Lidar chip technology development Application of LiDAR in unmanned driving

The background of LiDAR (light detection and ranging) technology can be traced back to the 1960s. It was originally developed to solve range measurement and terrain mapping problems. Early LiDAR systems were mainly used in earth science and atmospheric research, such as measuring cloud height and concentration, and monitoring the diffusion of pollutants. With the progress of technology and the increase of demand, LiDAR has been widely used in other fields.

In the 1980s, Lidar began to be used for terrain mapping and forest monitoring. Due to its high precision and high resolution, LiDAR has gradually replaced the traditional mapping methods in terrain mapping. After entering the 21st century, the application of Lidar technology has further expanded to emerging fields such as intelligent transportation, aerospace and unmanned driving.

Laser radar chip technology development

The development of lidar chip technology has gone through several important stages. The first liDAR systems used mechanical scanning, using rotating or vibrating mirrors to scan the laser beam. Although this method can achieve high measurement accuracy and resolution, the system is complex, large volume, high cost, and limited life.

In order to overcome these shortcomings, Lidar chip technology is gradually developing in the direction of solid-state and integration. Solid-State LiDAR uses electronic scanning technology instead of mechanical scanning, greatly reducing the complexity and volume of the system. The integrated LiDAR chip integrates multiple laser transmitters, receivers and data processing units on a single ADG506AKR chip, further improving the integration and reliability of the system.

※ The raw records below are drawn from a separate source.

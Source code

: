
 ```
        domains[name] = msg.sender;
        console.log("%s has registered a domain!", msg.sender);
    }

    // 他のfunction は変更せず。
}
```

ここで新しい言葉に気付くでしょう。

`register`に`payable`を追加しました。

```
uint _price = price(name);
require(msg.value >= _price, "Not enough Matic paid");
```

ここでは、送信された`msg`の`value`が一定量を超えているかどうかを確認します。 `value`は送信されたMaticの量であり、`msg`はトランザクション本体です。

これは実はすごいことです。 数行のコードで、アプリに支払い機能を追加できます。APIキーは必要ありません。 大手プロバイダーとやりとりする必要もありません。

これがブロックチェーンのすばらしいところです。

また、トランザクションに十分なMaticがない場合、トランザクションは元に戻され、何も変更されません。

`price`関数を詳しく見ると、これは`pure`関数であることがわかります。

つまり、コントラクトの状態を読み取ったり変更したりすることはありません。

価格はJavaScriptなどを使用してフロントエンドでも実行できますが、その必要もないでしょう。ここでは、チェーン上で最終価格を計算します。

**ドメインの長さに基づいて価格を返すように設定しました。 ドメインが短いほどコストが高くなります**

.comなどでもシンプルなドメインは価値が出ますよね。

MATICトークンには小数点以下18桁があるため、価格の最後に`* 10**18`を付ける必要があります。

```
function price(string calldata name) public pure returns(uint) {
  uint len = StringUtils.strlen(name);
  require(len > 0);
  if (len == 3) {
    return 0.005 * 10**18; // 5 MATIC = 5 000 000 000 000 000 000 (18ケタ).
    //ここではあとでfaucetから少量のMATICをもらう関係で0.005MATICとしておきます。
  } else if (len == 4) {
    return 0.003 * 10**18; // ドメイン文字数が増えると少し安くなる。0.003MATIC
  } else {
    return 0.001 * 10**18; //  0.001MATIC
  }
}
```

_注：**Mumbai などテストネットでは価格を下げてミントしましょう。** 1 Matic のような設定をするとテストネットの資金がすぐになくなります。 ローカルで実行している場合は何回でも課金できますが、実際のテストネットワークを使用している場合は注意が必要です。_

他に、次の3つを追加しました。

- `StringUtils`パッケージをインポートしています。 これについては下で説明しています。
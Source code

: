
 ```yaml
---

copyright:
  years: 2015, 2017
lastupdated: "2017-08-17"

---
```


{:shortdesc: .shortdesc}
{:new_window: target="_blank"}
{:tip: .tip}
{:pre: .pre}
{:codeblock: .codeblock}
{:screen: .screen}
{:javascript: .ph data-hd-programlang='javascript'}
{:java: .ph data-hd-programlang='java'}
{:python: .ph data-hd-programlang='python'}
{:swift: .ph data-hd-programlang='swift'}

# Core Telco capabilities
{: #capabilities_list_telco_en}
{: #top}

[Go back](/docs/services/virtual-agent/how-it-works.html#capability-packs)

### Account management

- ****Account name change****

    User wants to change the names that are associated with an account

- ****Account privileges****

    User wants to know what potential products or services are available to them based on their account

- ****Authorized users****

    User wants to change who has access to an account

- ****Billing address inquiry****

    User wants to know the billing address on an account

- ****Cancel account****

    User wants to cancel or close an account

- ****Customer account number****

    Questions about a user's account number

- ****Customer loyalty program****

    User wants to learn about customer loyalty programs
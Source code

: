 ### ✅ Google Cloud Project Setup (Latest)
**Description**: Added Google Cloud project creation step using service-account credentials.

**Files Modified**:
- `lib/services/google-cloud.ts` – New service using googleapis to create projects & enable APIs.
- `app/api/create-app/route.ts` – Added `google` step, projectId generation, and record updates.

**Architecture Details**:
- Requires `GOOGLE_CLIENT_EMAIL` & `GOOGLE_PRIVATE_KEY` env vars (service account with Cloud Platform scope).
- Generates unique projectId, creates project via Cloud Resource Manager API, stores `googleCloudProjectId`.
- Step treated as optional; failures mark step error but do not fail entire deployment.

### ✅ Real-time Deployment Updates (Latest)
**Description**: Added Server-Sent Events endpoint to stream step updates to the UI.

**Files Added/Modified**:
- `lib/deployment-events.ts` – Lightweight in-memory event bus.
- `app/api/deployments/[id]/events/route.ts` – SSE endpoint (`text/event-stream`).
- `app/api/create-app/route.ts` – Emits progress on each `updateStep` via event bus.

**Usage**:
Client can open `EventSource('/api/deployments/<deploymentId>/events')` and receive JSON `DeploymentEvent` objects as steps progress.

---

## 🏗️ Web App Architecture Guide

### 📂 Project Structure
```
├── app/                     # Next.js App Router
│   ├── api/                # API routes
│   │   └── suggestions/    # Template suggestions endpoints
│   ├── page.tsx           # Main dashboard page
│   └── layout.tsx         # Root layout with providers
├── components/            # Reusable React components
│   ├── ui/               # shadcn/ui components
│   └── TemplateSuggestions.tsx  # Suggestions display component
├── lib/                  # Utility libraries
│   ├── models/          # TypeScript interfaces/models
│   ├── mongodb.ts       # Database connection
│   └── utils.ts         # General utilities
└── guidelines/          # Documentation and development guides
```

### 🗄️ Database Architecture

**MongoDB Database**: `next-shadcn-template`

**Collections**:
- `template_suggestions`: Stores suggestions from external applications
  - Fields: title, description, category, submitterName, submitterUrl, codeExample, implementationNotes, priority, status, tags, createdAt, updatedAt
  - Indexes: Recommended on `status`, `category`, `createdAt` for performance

In recent years, with the advancement of semiconductor technology, the performance and cost of lidar chips have been significantly improved. For example, the application of single photon avalanche diode (SPAD) and silicon photon technology allows liDAR systems to achieve highly accurate range measurement and three-dimensional imaging in low light conditions. In addition, the emergence of vehicle-level lidar chips has provided the possibility for large-scale applications of driverless cars.

Application of Lidar in unmanned driving

The application of LiDAR in unmanned driving is mainly reflected in two aspects: perception and environmental modeling. As one of the important sensors in unmanned systems, Lidar can provide high-precision three-dimensional point cloud data to help vehicles perceive their surroundings in real time.

In terms of perception, Lidar can accurately measure the distance and shape of surrounding objects, to identify and classify various objects on the road, such as vehicles, pedestrians, obstacles, etc. Compared with cameras and radars, LiDAR has higher resolution and stronger anti-interference ability, so it can provide more reliable perception data in complex environments.

In terms of environmental modeling, three-dimensional point cloud data generated by LiDAR can be used to build high-precision maps of the vehicle's surroundings. These maps can provide important reference information for path planning and decision-making, and help unmanned systems make correct driving decisions in complex road conditions. For example, in urban environments, driverless systems can use liDAR data to identify road signs, lane lines, and traffic lights, enabling safe and efficient autonomous driving.

In addition, Lidar can also be integrated with other sensors (such as cameras, millimeter-wave radar, etc.) to further enhance the perception of unmanned systems. Multi-sensor fusion technology can synthesize the data of different sensors, make up for the deficiency of a single sensor, and improve the robustness and reliability of the system. For example, Lidar can provide high-precision distance information, while cameras can provide rich texture and color information, and the combination of the two can produce a more complete and accurate environmental model.

Conclusion

Since its birth, LiDAR technology has experienced the development process from mechanical scanning to solid state, from single function to multi-function integration. With the continuous progress of Lidar chip technology, its application in unmanned driving is increasingly extensive and in-depth. As an important part of unmanned systems, Lidar plays a key role in sensing, environmental modeling and multi-sensor fusion. With the further development of the technology and the reduction of the cost, Lidar is expected to play a greater role in the future of intelligent transportation and autonomous driving.